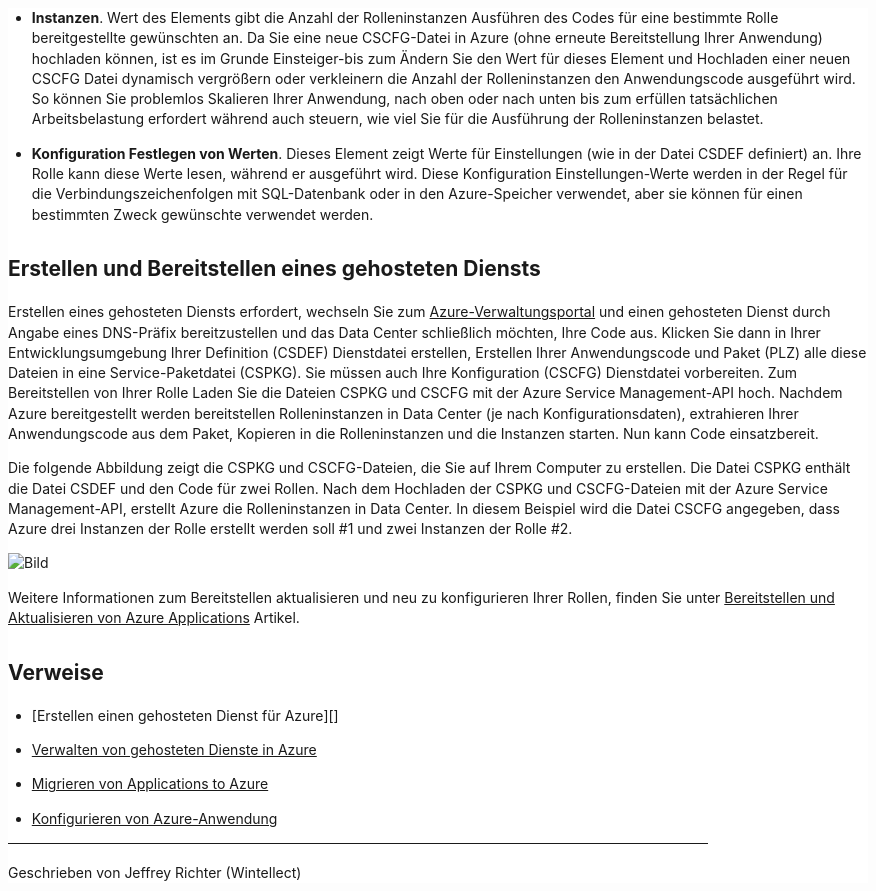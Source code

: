 -   **Instanzen**. Wert des Elements gibt die Anzahl der Rolleninstanzen Ausführen des Codes für eine bestimmte Rolle bereitgestellte gewünschten an. Da Sie eine neue CSCFG-Datei in Azure (ohne erneute Bereitstellung Ihrer Anwendung) hochladen können, ist es im Grunde Einsteiger-bis zum Ändern Sie den Wert für dieses Element und Hochladen einer neuen CSCFG Datei dynamisch vergrößern oder verkleinern die Anzahl der Rolleninstanzen den Anwendungscode ausgeführt wird. So können Sie problemlos Skalieren Ihrer Anwendung, nach oben oder nach unten bis zum erfüllen tatsächlichen Arbeitsbelastung erfordert während auch steuern, wie viel Sie für die Ausführung der Rolleninstanzen belastet.

-   **Konfiguration Festlegen von Werten**. Dieses Element zeigt Werte für Einstellungen (wie in der Datei CSDEF definiert) an. Ihre Rolle kann diese Werte lesen, während er ausgeführt wird. Diese Konfiguration Einstellungen-Werte werden in der Regel für die Verbindungszeichenfolgen mit SQL-Datenbank oder in den Azure-Speicher verwendet, aber sie können für einen bestimmten Zweck gewünschte verwendet werden.

## <a id="hostedservices"> </a>Erstellen und Bereitstellen eines gehosteten Diensts

Erstellen eines gehosteten Diensts erfordert, wechseln Sie zum [Azure-Verwaltungsportal] und einen gehosteten Dienst durch Angabe eines DNS-Präfix bereitzustellen und das Data Center schließlich möchten, Ihre Code aus. Klicken Sie dann in Ihrer Entwicklungsumgebung Ihrer Definition (CSDEF) Dienstdatei erstellen, Erstellen Ihrer Anwendungscode und Paket (PLZ) alle diese Dateien in eine Service-Paketdatei (CSPKG). Sie müssen auch Ihre Konfiguration (CSCFG) Dienstdatei vorbereiten. Zum Bereitstellen von Ihrer Rolle Laden Sie die Dateien CSPKG und CSCFG mit der Azure Service Management-API hoch. Nachdem Azure bereitgestellt werden bereitstellen Rolleninstanzen in Data Center (je nach Konfigurationsdaten), extrahieren Ihrer Anwendungscode aus dem Paket, Kopieren in die Rolleninstanzen und die Instanzen starten. Nun kann Code einsatzbereit.

Die folgende Abbildung zeigt die CSPKG und CSCFG-Dateien, die Sie auf Ihrem Computer zu erstellen. Die Datei CSPKG enthält die Datei CSDEF und den Code für zwei Rollen. Nach dem Hochladen der CSPKG und CSCFG-Dateien mit der Azure Service Management-API, erstellt Azure die Rolleninstanzen in Data Center. In diesem Beispiel wird die Datei CSCFG angegeben, dass Azure drei Instanzen der Rolle erstellt werden soll \#1 und zwei Instanzen der Rolle \#2.

![Bild][5]

Weitere Informationen zum Bereitstellen aktualisieren und neu zu konfigurieren Ihrer Rollen, finden Sie unter [Bereitstellen und Aktualisieren von Azure Applications][] Artikel.<a id="Ref" name="Ref"></a>

## <a id="references"> </a>Verweise

-   [Erstellen einen gehosteten Dienst für Azure][]

-   [Verwalten von gehosteten Dienste in Azure][]

-   [Migrieren von Applications to Azure][]

-   [Konfigurieren von Azure-Anwendung][]

<div style="width: 700px; border-top: solid; margin-top: 5px; padding-top: 5px; border-top-width: 1px;">

<p>Geschrieben von Jeffrey Richter (Wintellect)</p>

</div>


  [Vorteile der Azure-Anwendung-Modell]: #benefits
  [Gehosteten Dienst grundlegenden Konzepte]: #concepts
  [Gibt gehosteten Dienst]: #considerations
  [Entwerfen der Anwendung für die Skalierung]: #scale
  [Gehosteten Dienstdefinition und Konfiguration]: #defandcfg
  [Die Definition Dienstdatei]: #def
  [Die Konfiguration Dienstdatei]: #cfg
  [Erstellen und Bereitstellen eines gehosteten Diensts]: #hostedservices
  [Verweise]: #references
  [0]: ./media/application-model/application-model-3.jpg
  [1]: ./media/application-model/application-model-4.jpg
  [2]: ./media/application-model/application-model-5.jpg
  [Konfigurieren einen benutzerdefinierten Domänennamen in Azure]: http://www.windowsazure.com/develop/net/common-tasks/custom-dns/
  [Daten Storage Angebote in Azure]: http://www.windowsazure.com/develop/net/fundamentals/cloud-storage/
  [3]: ./media/application-model/application-model-6.jpg
  [4]: ./media/application-model/application-model-7.jpg
  [Azure Pricing]: http://www.windowsazure.com/pricing/calculator/
  [Verwalten von Zertifikaten in Azure]: http://msdn.microsoft.com/library/windowsazure/gg981929.aspx
  [http://msdn.Microsoft.com/library/windowsazure/ee758710.aspx]: http://msdn.microsoft.com/library/windowsazure/ee758710.aspx
  [http://msdn.Microsoft.com/library/hh560567.aspx]: http://msdn.microsoft.com/library/hh560567.aspx
  [Verwalten von Upgrades auf die Azure Gäste OS]: http://msdn.microsoft.com/library/ee924680.aspx
  [Azure-Verwaltungsportal]: http://manage.windowsazure.com/
  [5]: ./media/application-model/application-model-8.jpg
  [Bereitstellen und Aktualisieren von Azure Applications]: http://www.windowsazure.com/develop/net/fundamentals/deploying-applications/
  [Erstellen eines gehosteten Diensts für Azure]: http://msdn.microsoft.com/library/gg432967.aspx
  [Verwalten von gehosteten Dienste in Azure]: http://msdn.microsoft.com/library/gg433038.aspx
  [Migrieren von Applications to Azure]: http://msdn.microsoft.com/library/gg186051.aspx
  [Konfigurieren von Azure-Anwendung]: http://msdn.microsoft.com/library/windowsazure/ee405486.aspx
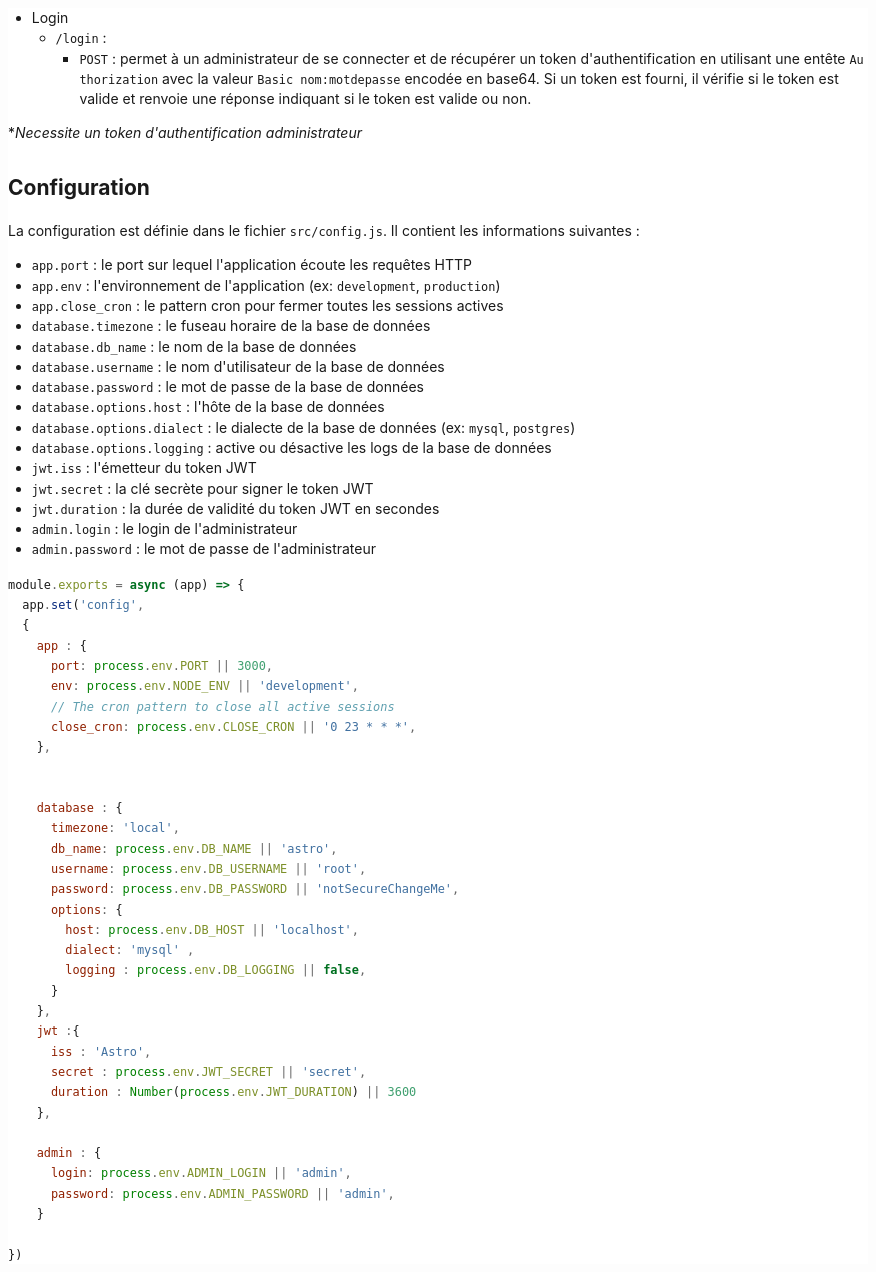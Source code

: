- Login
    - `/login` :
        - `POST` : permet à un administrateur de se connecter et de récupérer un token d'authentification en utilisant une entête `Authorization` avec la valeur `Basic nom:motdepasse` encodée en base64. Si un token est fourni, il vérifie si le token est valide et renvoie une réponse indiquant si le token est valide ou non.

**Necessite un token d'authentification administrateur*


## Configuration
La configuration est définie dans le fichier `src/config.js`. Il contient les informations suivantes :
- `app.port` : le port sur lequel l'application écoute les requêtes HTTP
- `app.env` : l'environnement de l'application (ex: `development`, `production`)
- `app.close_cron` : le pattern cron pour fermer toutes les sessions actives
- `database.timezone` : le fuseau horaire de la base de données
- `database.db_name` : le nom de la base de données
- `database.username` : le nom d'utilisateur de la base de données
- `database.password` : le mot de passe de la base de données
- `database.options.host` : l'hôte de la base de données
- `database.options.dialect` : le dialecte de la base de données (ex: `mysql`, `postgres`)
- `database.options.logging` : active ou désactive les logs de la base de données
- `jwt.iss` : l'émetteur du token JWT
- `jwt.secret` : la clé secrète pour signer le token JWT
- `jwt.duration` : la durée de validité du token JWT en secondes
- `admin.login` : le login de l'administrateur
- `admin.password` : le mot de passe de l'administrateur

```javascript
module.exports = async (app) => {
  app.set('config',
  {
    app : {
      port: process.env.PORT || 3000,
      env: process.env.NODE_ENV || 'development',
      // The cron pattern to close all active sessions
      close_cron: process.env.CLOSE_CRON || '0 23 * * *',
    },

    
    database : {
      timezone: 'local',
      db_name: process.env.DB_NAME || 'astro',
      username: process.env.DB_USERNAME || 'root',
      password: process.env.DB_PASSWORD || 'notSecureChangeMe',
      options: {
        host: process.env.DB_HOST || 'localhost',
        dialect: 'mysql' ,
        logging : process.env.DB_LOGGING || false,
      }
    },
    jwt :{
      iss : 'Astro',
      secret : process.env.JWT_SECRET || 'secret',
      duration : Number(process.env.JWT_DURATION) || 3600
    },

    admin : {
      login: process.env.ADMIN_LOGIN || 'admin',
      password: process.env.ADMIN_PASSWORD || 'admin',
    }

})  
```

Exercise description
Give back all of the entries verbatim, but without pictures.

Exercise output
Source code

: -   **Instanzen**. Wert des Elements gibt die Anzahl der Rolleninstanzen Ausführen des Codes für eine bestimmte Rolle bereitgestellte gewünschten an. Da Sie eine neue CSCFG-Datei in Azure (ohne erneute Bereitstellung Ihrer Anwendung) hochladen können, ist es im Grunde Einsteiger-bis zum Ändern Sie den Wert für dieses Element und Hochladen einer neuen CSCFG Datei dynamisch vergrößern oder verkleinern die Anzahl der Rolleninstanzen den Anwendungscode ausgeführt wird. So können Sie problemlos Skalieren Ihrer Anwendung, nach oben oder nach unten bis zum erfüllen tatsächlichen Arbeitsbelastung erfordert während auch steuern, wie viel Sie für die Ausführung der Rolleninstanzen belastet.

-   **Konfiguration Festlegen von Werten**. Dieses Element zeigt Werte für Einstellungen (wie in der Datei CSDEF definiert) an. Ihre Rolle kann diese Werte lesen, während er ausgeführt wird. Diese Konfiguration Einstellungen-Werte werden in der Regel für die Verbindungszeichenfolgen mit SQL-Datenbank oder in den Azure-Speicher verwendet, aber sie können für einen bestimmten Zweck gewünschte verwendet werden.

## <a id="hostedservices"> </a>Erstellen und Bereitstellen eines gehosteten Diensts

Erstellen eines gehosteten Diensts erfordert, wechseln Sie zum [Azure-Verwaltungsportal] und einen gehosteten Dienst durch Angabe eines DNS-Präfix bereitzustellen und das Data Center schließlich möchten, Ihre Code aus. Klicken Sie dann in Ihrer Entwicklungsumgebung Ihrer Definition (CSDEF) Dienstdatei erstellen, Erstellen Ihrer Anwendungscode und Paket (PLZ) alle diese Dateien in eine Service-Paketdatei (CSPKG). Sie müssen auch Ihre Konfiguration (CSCFG) Dienstdatei vorbereiten. Zum Bereitstellen von Ihrer Rolle Laden Sie die Dateien CSPKG und CSCFG mit der Azure Service Management-API hoch. Nachdem Azure bereitgestellt werden bereitstellen Rolleninstanzen in Data Center (je nach Konfigurationsdaten), extrahieren Ihrer Anwendungscode aus dem Paket, Kopieren in die Rolleninstanzen und die Instanzen starten. Nun kann Code einsatzbereit.

Die folgende Abbildung zeigt die CSPKG und CSCFG-Dateien, die Sie auf Ihrem Computer zu erstellen. Die Datei CSPKG enthält die Datei CSDEF und den Code für zwei Rollen. Nach dem Hochladen der CSPKG und CSCFG-Dateien mit der Azure Service Management-API, erstellt Azure die Rolleninstanzen in Data Center. In diesem Beispiel wird die Datei CSCFG angegeben, dass Azure drei Instanzen der Rolle erstellt werden soll \#1 und zwei Instanzen der Rolle \#2.

![Bild][5]

Weitere Informationen zum Bereitstellen aktualisieren und neu zu konfigurieren Ihrer Rollen, finden Sie unter [Bereitstellen und Aktualisieren von Azure Applications][] Artikel.<a id="Ref" name="Ref"></a>

## <a id="references"> </a>Verweise

-   [Erstellen einen gehosteten Dienst für Azure][]

-   [Verwalten von gehosteten Dienste in Azure][]

-   [Migrieren von Applications to Azure][]

-   [Konfigurieren von Azure-Anwendung][]

<div style="width: 700px; border-top: solid; margin-top: 5px; padding-top: 5px; border-top-width: 1px;">

<p>Geschrieben von Jeffrey Richter (Wintellect)</p>

</div>


  [Vorteile der Azure-Anwendung-Modell]: #benefits
  [Gehosteten Dienst grundlegenden Konzepte]: #concepts
  [Gibt gehosteten Dienst]: #considerations
  [Entwerfen der Anwendung für die Skalierung]: #scale
  [Gehosteten Dienstdefinition und Konfiguration]: #defandcfg
  [Die Definition Dienstdatei]: #def
  [Die Konfiguration Dienstdatei]: #cfg
  [Erstellen und Bereitstellen eines gehosteten Diensts]: #hostedservices
  [Verweise]: #references
  [0]: ./media/application-model/application-model-3.jpg
  [1]: ./media/application-model/application-model-4.jpg
  [2]: ./media/application-model/application-model-5.jpg
  [Konfigurieren einen benutzerdefinierten Domänennamen in Azure]: http://www.windowsazure.com/develop/net/common-tasks/custom-dns/
  [Daten Storage Angebote in Azure]: http://www.windowsazure.com/develop/net/fundamentals/cloud-storage/
  [3]: ./media/application-model/application-model-6.jpg
  [4]: ./media/application-model/application-model-7.jpg
  [Azure Pricing]: http://www.windowsazure.com/pricing/calculator/
  [Verwalten von Zertifikaten in Azure]: http://msdn.microsoft.com/library/windowsazure/gg981929.aspx
  [http://msdn.Microsoft.com/library/windowsazure/ee758710.aspx]: http://msdn.microsoft.com/library/windowsazure/ee758710.aspx
  [http://msdn.Microsoft.com/library/hh560567.aspx]: http://msdn.microsoft.com/library/hh560567.aspx
  [Verwalten von Upgrades auf die Azure Gäste OS]: http://msdn.microsoft.com/library/ee924680.aspx
  [Azure-Verwaltungsportal]: http://manage.windowsazure.com/
  [5]: ./media/application-model/application-model-8.jpg
  [Bereitstellen und Aktualisieren von Azure Applications]: http://www.windowsazure.com/develop/net/fundamentals/deploying-applications/
  [Erstellen eines gehosteten Diensts für Azure]: http://msdn.microsoft.com/library/gg432967.aspx
  [Verwalten von gehosteten Dienste in Azure]: http://msdn.microsoft.com/library/gg433038.aspx
  [Migrieren von Applications to Azure]: http://msdn.microsoft.com/library/gg186051.aspx
  [Konfigurieren von Azure-Anwendung]: http://msdn.microsoft.com/library/windowsazure/ee405486.aspx
Source code

:- Login
    - `/login` :
        - `POST` : permet à un administrateur de se connecter et de récupérer un token d'authentification en utilisant une entête `Authorization` avec la valeur `Basic nom:motdepasse` encodée en base64. Si un token est fourni, il vérifie si le token est valide et renvoie une réponse indiquant si le token est valide ou non.

**Necessite un token d'authentification administrateur*


## Configuration
La configuration est définie dans le fichier `src/config.js`. Il contient les informations suivantes :
- `app.port` : le port sur lequel l'application écoute les requêtes HTTP
- `app.env` : l'environnement de l'application (ex: `development`, `production`)
- `app.close_cron` : le pattern cron pour fermer toutes les sessions actives
- `database.timezone` : le fuseau horaire de la base de données
- `database.db_name` : le nom de la base de données
- `database.username` : le nom d'utilisateur de la base de données
- `database.password` : le mot de passe de la base de données
- `database.options.host` : l'hôte de la base de données
- `database.options.dialect` : le dialecte de la base de données (ex: `mysql`, `postgres`)
- `database.options.logging` : active ou désactive les logs de la base de données
- `jwt.iss` : l'émetteur du token JWT
- `jwt.secret` : la clé secrète pour signer le token JWT
- `jwt.duration` : la durée de validité du token JWT en secondes
- `admin.login` : le login de l'administrateur
- `admin.password` : le mot de passe de l'administrateur

```javascript
module.exports = async (app) => {
  app.set('config',
  {
    app : {
      port: process.env.PORT || 3000,
      env: process.env.NODE_ENV || 'development',
      // The cron pattern to close all active sessions
      close_cron: process.env.CLOSE_CRON || '0 23 * * *',
    },

    
    database : {
      timezone: 'local',
      db_name: process.env.DB_NAME || 'astro',
      username: process.env.DB_USERNAME || 'root',
      password: process.env.DB_PASSWORD || 'notSecureChangeMe',
      options: {
        host: process.env.DB_HOST || 'localhost',
        dialect: 'mysql' ,
        logging : process.env.DB_LOGGING || false,
      }
    },
    jwt :{
      iss : 'Astro',
      secret : process.env.JWT_SECRET || 'secret',
      duration : Number(process.env.JWT_DURATION) || 3600
    },

    admin : {
      login: process.env.ADMIN_LOGIN || 'admin',
      password: process.env.ADMIN_PASSWORD || 'admin',
    }

})  
```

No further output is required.